Senior guard Jules Bernard (left), redshirt junior guard Tyger Campbell (left center), redshirt senior forward Cody Riley (center), junior guard Johnny Juzang (right center) and junior guard/forward Jaime Jaquez Jr. (right) take the floor during UCLA men’s basketball’s NCAA Tournament run. (Ashley Kenney/Photo editor)

By Jon Christon

March 27, 2022 3:08 p.m.

This post was updated March 28 at 1:01 a.m.

Some will write the Bruins’ season off as a disappointment.

After all, UCLA men’s basketball’s NCAA Tournament campaign ended in the Sweet 16 on Friday after the blue and gold advanced all the way to the Final Four a year ago. Despite nearly the entire roster returning from that 2021 run, the team couldn’t live up to the high expectations, likely ending a chapter of UCLA basketball in the process.

Was UCLA in a position to beat North Carolina and earn an Elite Eight berth? Probably. Would a victory have led to a second straight Final Four with only No. 15 seed Saint Peter’s standing in the way? Also probably.

But make no mistake, this season wasn’t a step back.

Instead, it cemented the Bruins’ leap forward back into relevancy.

This rise out of mediocrity began with the first core of players in the coach Mick Cronin era, a group that should hold a special place in the hearts of the Bruin faithful despite lacking the same success as UCLA teams of old.

No five-man unit has played more for the blue and gold across the last two seasons than redshirt junior guard Tyger Campbell, junior guard Johnny Juzang, senior guard Jules Bernard, junior guard/forward Jaime Jaquez Jr. and redshirt senior forward Cody Riley. While each player has had vastly different careers in Westwood, they all helped usher in a new era of UCLA basketball.

Just look how far the program has come since their respective arrivals.

Two of the players – with a third injured on the sidelines – donned the blue and gold at one of the program’s worst moments: a four-game losing streak that put an abrupt end to the Steve Alford era in 2018.

Four were there for Cronin’s up-and-down inaugural campaign, which featured losses to Hofstra and Cal State Fullerton that clouded the first-year coach’s early tenure.

All five were also in Indianapolis, celebrating the team’s first Final Four in more than a decade as America watched the Cinderella Bruins.

And, finally, the five players were all in Philadelphia as UCLA’s season ended with a loss to North Carolina on Friday.

This progression alone shows just how far UCLA has come in recent years. Under Alford, the ceiling was the Sweet 16 – if it even made it to the NCAA Tournament. That, somehow, was good enough for Alford to earn a pair of contract extensions, even with UCLA’s storied history.

Cronin, however, has risen the program’s modern expectations in just three seasons. Sweet 16s are now the floor.

(Ashley Kenney/Photo editor)
Coach Mick Cronin walks back to the bench during the NCAA Tournament. (Ashley Kenney/Photo editor)

The ultimate growth of the team is epitomized by the five Bruins, a group that bridged the gap between UCLA’s best and worst moments of the last few years.

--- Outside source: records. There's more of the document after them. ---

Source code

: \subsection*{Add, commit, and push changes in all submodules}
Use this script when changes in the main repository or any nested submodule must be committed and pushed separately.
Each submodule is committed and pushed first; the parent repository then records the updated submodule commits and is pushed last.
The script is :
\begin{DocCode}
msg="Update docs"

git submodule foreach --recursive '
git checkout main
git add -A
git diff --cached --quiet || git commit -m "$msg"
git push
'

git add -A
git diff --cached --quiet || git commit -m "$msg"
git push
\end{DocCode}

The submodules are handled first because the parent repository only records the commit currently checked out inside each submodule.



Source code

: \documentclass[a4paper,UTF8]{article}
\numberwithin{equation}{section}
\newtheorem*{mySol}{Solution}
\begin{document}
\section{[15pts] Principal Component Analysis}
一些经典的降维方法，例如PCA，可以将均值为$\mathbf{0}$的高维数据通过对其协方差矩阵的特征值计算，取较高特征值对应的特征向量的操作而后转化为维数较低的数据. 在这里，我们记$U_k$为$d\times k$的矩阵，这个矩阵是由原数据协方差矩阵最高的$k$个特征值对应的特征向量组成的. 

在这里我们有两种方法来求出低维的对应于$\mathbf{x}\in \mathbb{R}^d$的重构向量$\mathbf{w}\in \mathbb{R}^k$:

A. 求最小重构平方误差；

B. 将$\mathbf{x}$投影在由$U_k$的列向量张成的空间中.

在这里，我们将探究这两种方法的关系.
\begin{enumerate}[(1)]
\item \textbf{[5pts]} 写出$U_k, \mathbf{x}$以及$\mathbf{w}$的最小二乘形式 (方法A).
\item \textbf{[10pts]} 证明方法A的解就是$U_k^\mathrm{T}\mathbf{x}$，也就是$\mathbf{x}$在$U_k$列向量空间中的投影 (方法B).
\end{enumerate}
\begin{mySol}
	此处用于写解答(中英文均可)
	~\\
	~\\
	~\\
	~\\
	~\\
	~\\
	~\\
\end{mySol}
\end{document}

Where would UCLA be had Riley left the program after the shoplifting incident in China? If Juzang hadn’t bet on himself when he transferred from Kentucky? If Bernard, Campbell and Jaquez didn’t stick with the new regime after they had already committed to play for Alford?

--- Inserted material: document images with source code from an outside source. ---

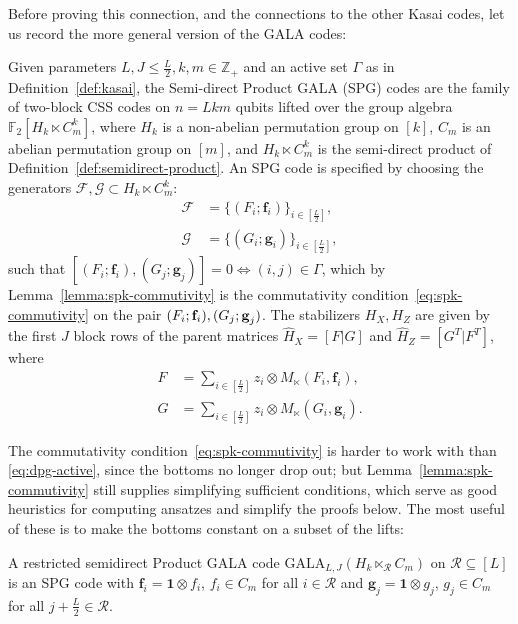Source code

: Before proving this connection, and the connections to the other Kasai codes, let us record the more general version of the GALA codes:
\begin{definition}\label{def:spg-code}
Given parameters $L, J \leq \tfrac{L}{2}, k, m \in \mathbb{Z}_+$ and an active set $\Gamma$ as in Definition~\ref{def:kasai}, the Semi-direct Product GALA (SPG) codes are the family of two-block CSS codes on $n = Lkm$ qubits lifted over the group algebra $\mathbb F_2[H_k\ltimes C^k_m]$, where $H_k$ is a non-abelian permutation group on $[k]$, $C_m$ is an abelian permutation group on $[m]$, and $H_k\ltimes C_m^k$ is the semi-direct product of Definition~\ref{def:semidirect-product}. An SPG code is specified by choosing the generators $\mathcal{F},\mathcal{G}\subset H_k\ltimes C^k_m$:
\begin{align*}
    \mathcal{F} &=  \{(F_i;\textbf{f}_i )\}_{i\in[\frac L2]},\\
    \mathcal{G} &= \{(G_i; \textbf{g}_i)\}_{i\in[\frac L2]},
\end{align*}
such that $[(F_i;\textbf{f}_i),(G_j;\textbf{g}_j)] = 0\iff (i,j)\in\Gamma$, which by Lemma~\ref{lemma:spk-commutivity} is the commutativity condition~\eqref{eq:spk-commutivity} on the pair $(F_i;\textbf f_i), (G_j;\textbf g_j)$. The stabilizers $ H_X, {H}_Z$ are given by the first $J$ block rows of the parent matrices $\hat H_X = [F|G]$ and $\hat H_Z = [G^T|F^T]$, where
\begin{align*}
    F &= \sum_{i\in [\frac{L}{2}]} z_i\otimes M_\ltimes(F_{i}, \textbf{f}_{i}) ,\\
    G &= \sum_{i\in [\frac{L}{2}]} z_i\otimes M_\ltimes(G_{i},\textbf{g}_{i}).
\end{align*}
\end{definition}

The commutativity condition~\eqref{eq:spk-commutivity} is harder to work with than \eqref{eq:dpg-active}, since the bottoms no longer drop out; but Lemma~\ref{lemma:spk-commutivity} still supplies simplifying sufficient conditions, which serve as good heuristics for computing ansatzes and simplify the proofs below. The most useful of these is to make the bottoms constant on a subset of the lifts:

\begin{definition}\label{def:SPG-restricted}
A restricted semidirect Product GALA code $\mathrm {GALA}_{L,J}(H_k\ltimes_\mathcal{R} C_m)$ on $\mathcal{R}\subseteq [L]$ is an SPG code with  $\textbf{f}_i = \textbf{1}\otimes f_i$, $f_i\in C_m$ for all $i\in \mathcal{R}$ and $\textbf{g}_j = \textbf{1}\otimes g_j$, $g_j\in C_m$  for all  $j + \frac L2\in \mathcal{R}$.
\end{definition}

It was only fitting that they were five of the last Bruins to grace the court as the buzzer sounded in Philadelphia, figuratively turning the page in Westwood.

So what’s next?

In all likelihood, those five Bruins have played their last minutes together. While each player has eligibility remaining because of the pandemic, I wouldn’t expect Riley or Bernard to come back given the sentiments Cronin shared in his last few press conferences. Juzang will also likely go after testing the draft waters a year ago, though his sub-par close to the season could change things.

Juzang takes a jumper over North Carolina forward Leaky Black in UCLA's Sweet 16 loss Friday. (David Rimer/assistant Photo editor)
Junior guard Johnny Juzang takes a jumper over North Carolina forward Leaky Black in UCLA’s Sweet 16 loss Friday. (David Rimer/Assistant Photo editor)

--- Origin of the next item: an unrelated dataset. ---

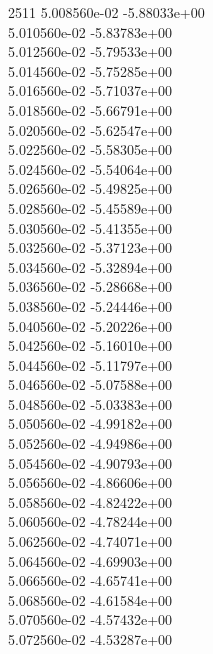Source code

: 2511	5.008560e-02	-5.88033e+00	\\ 	5.010560e-02	-5.83783e+00	\\ 	5.012560e-02	-5.79533e+00	\\ 	5.014560e-02	-5.75285e+00	\\ 	5.016560e-02	-5.71037e+00	\\ 	5.018560e-02	-5.66791e+00	\\ 	5.020560e-02	-5.62547e+00	\\ 	5.022560e-02	-5.58305e+00	\\ 	5.024560e-02	-5.54064e+00	\\ 	5.026560e-02	-5.49825e+00	\\ 	5.028560e-02	-5.45589e+00	\\ 	5.030560e-02	-5.41355e+00	\\ 	5.032560e-02	-5.37123e+00	\\ 	5.034560e-02	-5.32894e+00	\\ 	5.036560e-02	-5.28668e+00	\\ 	5.038560e-02	-5.24446e+00	\\ 	5.040560e-02	-5.20226e+00	\\ 	5.042560e-02	-5.16010e+00	\\ 	5.044560e-02	-5.11797e+00	\\ 	5.046560e-02	-5.07588e+00	\\ 	5.048560e-02	-5.03383e+00	\\ 	5.050560e-02	-4.99182e+00	\\ 	5.052560e-02	-4.94986e+00	\\ 	5.054560e-02	-4.90793e+00	\\ 	5.056560e-02	-4.86606e+00	\\ 	5.058560e-02	-4.82422e+00	\\ 	5.060560e-02	-4.78244e+00	\\ 	5.062560e-02	-4.74071e+00	\\ 	5.064560e-02	-4.69903e+00	\\ 	5.066560e-02	-4.65741e+00	\\ 	5.068560e-02	-4.61584e+00	\\ 	5.070560e-02	-4.57432e+00	\\ 	5.072560e-02	-4.53287e+00	\\ \hline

On the other end, Campbell will likely come back with two years of eligibility remaining, and I expect a Jaquez reunion is in the cards with sister Gabriela Jaquez set to join UCLA women’s basketball next season.

Regardless of who comes and goes, the five Bruins have already helped set the stage for the next generation.

Senior guard David Singleton and redshirt senior center Myles Johnson – who are both expected to return next season – are ready to fill the leadership void. Meanwhile, players such as sophomore guard Jaylen Clark and freshman guard/forward Peyton Watson have spent the last year learning and are ready for their moment.

The success of the new era of UCLA basketball has translated into recruiting as well, with Cronin welcoming five-star guard Amari Bailey, five-star center Adem Bona and four-star guard Dylan Andrews to Westwood in 2022.

Simply put, UCLA is in good hands. Cronin – who is now under contract until 2028 – has the program strumming to its highest degree, and the sky is the limit for the future.

But as the Bruins venture into a new chapter of UCLA basketball, Campbell, Juzang, Bernard, Jaime Jaquez Jr. and Riley have to be remembered as the ones who rose the bar and lifted the program out of mediocrity.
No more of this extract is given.